* **Dataset extract**:
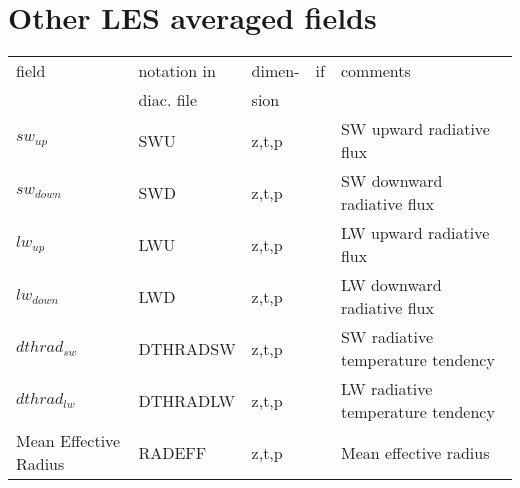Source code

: \section{Other LES averaged fields}

\begin{center}
\begin{tabular}{||p{6cm}|>{\centering}p{2.5cm}|>{\centering}p{1.5cm}|>{\centering}p{0.5cm}|p{5cm }||}
\hline
\hline
field & notation in & dimen- & if    & comments \\
      & diac. file &  sion         &  & \\
\hline
\hline
$sw_{up}$ & SWU & z,t,p & & SW upward radiative flux  \\
\hline
$sw_{down}$ & SWD & z,t,p & & SW downward radiative flux  \\
\hline
$lw_{up}$ & LWU & z,t,p & & LW upward radiative flux  \\
\hline
$lw_{down}$ & LWD & z,t,p & & LW downward radiative flux  \\
\hline
$dthrad_{sw}$ & DTHRADSW & z,t,p & & SW radiative temperature tendency  \\
\hline
$dthrad_{lw}$ & DTHRADLW & z,t,p & & LW radiative temperature tendency  \\
\hline
Mean Effective Radius & RADEFF & z,t,p & & Mean effective radius  \\
\hline
\hline
\end{tabular}
\end{center}
\newpage
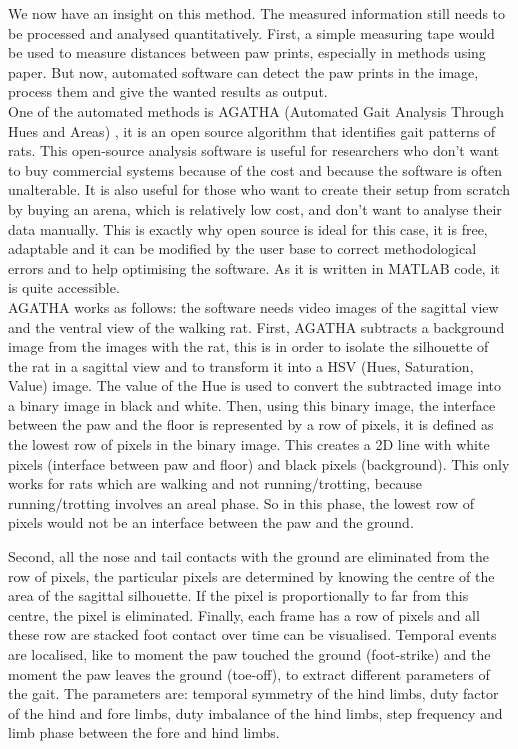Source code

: We now have an insight on this method. The measured information still needs to be processed and analysed quantitatively. First, a simple measuring tape would be used to measure distances between paw prints, especially in methods using paper. But now, automated software can detect the paw prints in the image, process them and give the wanted results as output.\\

One of the automated methods is AGATHA (Automated Gait Analysis Through Hues and Areas) \cite{agatha2}, it is an open source algorithm that identifies gait patterns of rats. This open-source analysis software is useful for researchers who don't want to buy commercial systems because of the cost and because the software is often unalterable. It is also useful for those who want to create their setup from scratch by buying an arena, which is relatively low cost, and don't want to analyse their data manually.
This is exactly why open source is ideal for this case, it is free, adaptable and it can be modified by the user base to correct methodological errors and to help optimising the software. As it is written in MATLAB\textsuperscript{\textregistered} code, it is quite accessible.\\

AGATHA works as follows: the software needs video images of the sagittal view and the ventral view of the walking rat. First, AGATHA subtracts a background image from the images with the rat, this is in order to isolate the silhouette of the rat in a sagittal view and to transform it into a HSV (Hues, Saturation, Value) image. The value of the Hue is used to convert the subtracted image into a binary image in black and white. Then, using this binary image, the interface between the paw and the floor is represented by a row of pixels, it is defined as the lowest row of pixels in the binary image. This creates a 2D line with white pixels (interface between paw and floor) and black pixels (background). This only works for rats which are walking and not running/trotting, because running/trotting involves an areal phase. So in this phase, the lowest row of pixels would not be an interface between the paw and the ground.

Second, all the nose and tail contacts with the ground are eliminated from the row of pixels, the particular pixels are determined by knowing the centre of the area of the sagittal silhouette. If the pixel is proportionally to far from this centre, the pixel is eliminated. Finally, each frame has a row of pixels and all these row are stacked foot contact over time can be visualised. Temporal events are localised, like to moment the paw touched the ground (foot-strike) and the moment the paw leaves the ground (toe-off), to extract different parameters of the gait. The parameters are: temporal symmetry of the hind limbs, duty factor of the hind and fore limbs, duty imbalance of the hind limbs, step frequency and limb phase between the fore and hind limbs.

* **What to work on**:
Repeat the material verbatim but without any of its pictures.

* **Solution for this problem**:
Source code

: \section{Other LES averaged fields}

\begin{center}
\begin{tabular}{||p{6cm}|>{\centering}p{2.5cm}|>{\centering}p{1.5cm}|>{\centering}p{0.5cm}|p{5cm }||}
\hline
\hline
field & notation in & dimen- & if    & comments \\
      & diac. file &  sion         &  & \\
\hline
\hline
$sw_{up}$ & SWU & z,t,p & & SW upward radiative flux  \\
\hline
$sw_{down}$ & SWD & z,t,p & & SW downward radiative flux  \\
\hline
$lw_{up}$ & LWU & z,t,p & & LW upward radiative flux  \\
\hline
$lw_{down}$ & LWD & z,t,p & & LW downward radiative flux  \\
\hline
$dthrad_{sw}$ & DTHRADSW & z,t,p & & SW radiative temperature tendency  \\
\hline
$dthrad_{lw}$ & DTHRADLW & z,t,p & & LW radiative temperature tendency  \\
\hline
Mean Effective Radius & RADEFF & z,t,p & & Mean effective radius  \\
\hline
\hline
\end{tabular}
\end{center}
\newpage
Source code

: We now have an insight on this method. The measured information still needs to be processed and analysed quantitatively. First, a simple measuring tape would be used to measure distances between paw prints, especially in methods using paper. But now, automated software can detect the paw prints in the image, process them and give the wanted results as output.\\

One of the automated methods is AGATHA (Automated Gait Analysis Through Hues and Areas) \cite{agatha2}, it is an open source algorithm that identifies gait patterns of rats. This open-source analysis software is useful for researchers who don't want to buy commercial systems because of the cost and because the software is often unalterable. It is also useful for those who want to create their setup from scratch by buying an arena, which is relatively low cost, and don't want to analyse their data manually.
This is exactly why open source is ideal for this case, it is free, adaptable and it can be modified by the user base to correct methodological errors and to help optimising the software. As it is written in MATLAB\textsuperscript{\textregistered} code, it is quite accessible.\\

AGATHA works as follows: the software needs video images of the sagittal view and the ventral view of the walking rat. First, AGATHA subtracts a background image from the images with the rat, this is in order to isolate the silhouette of the rat in a sagittal view and to transform it into a HSV (Hues, Saturation, Value) image. The value of the Hue is used to convert the subtracted image into a binary image in black and white. Then, using this binary image, the interface between the paw and the floor is represented by a row of pixels, it is defined as the lowest row of pixels in the binary image. This creates a 2D line with white pixels (interface between paw and floor) and black pixels (background). This only works for rats which are walking and not running/trotting, because running/trotting involves an areal phase. So in this phase, the lowest row of pixels would not be an interface between the paw and the ground.

Second, all the nose and tail contacts with the ground are eliminated from the row of pixels, the particular pixels are determined by knowing the centre of the area of the sagittal silhouette. If the pixel is proportionally to far from this centre, the pixel is eliminated. Finally, each frame has a row of pixels and all these row are stacked foot contact over time can be visualised. Temporal events are localised, like to moment the paw touched the ground (foot-strike) and the moment the paw leaves the ground (toe-off), to extract different parameters of the gait. The parameters are: temporal symmetry of the hind limbs, duty factor of the hind and fore limbs, duty imbalance of the hind limbs, step frequency and limb phase between the fore and hind limbs.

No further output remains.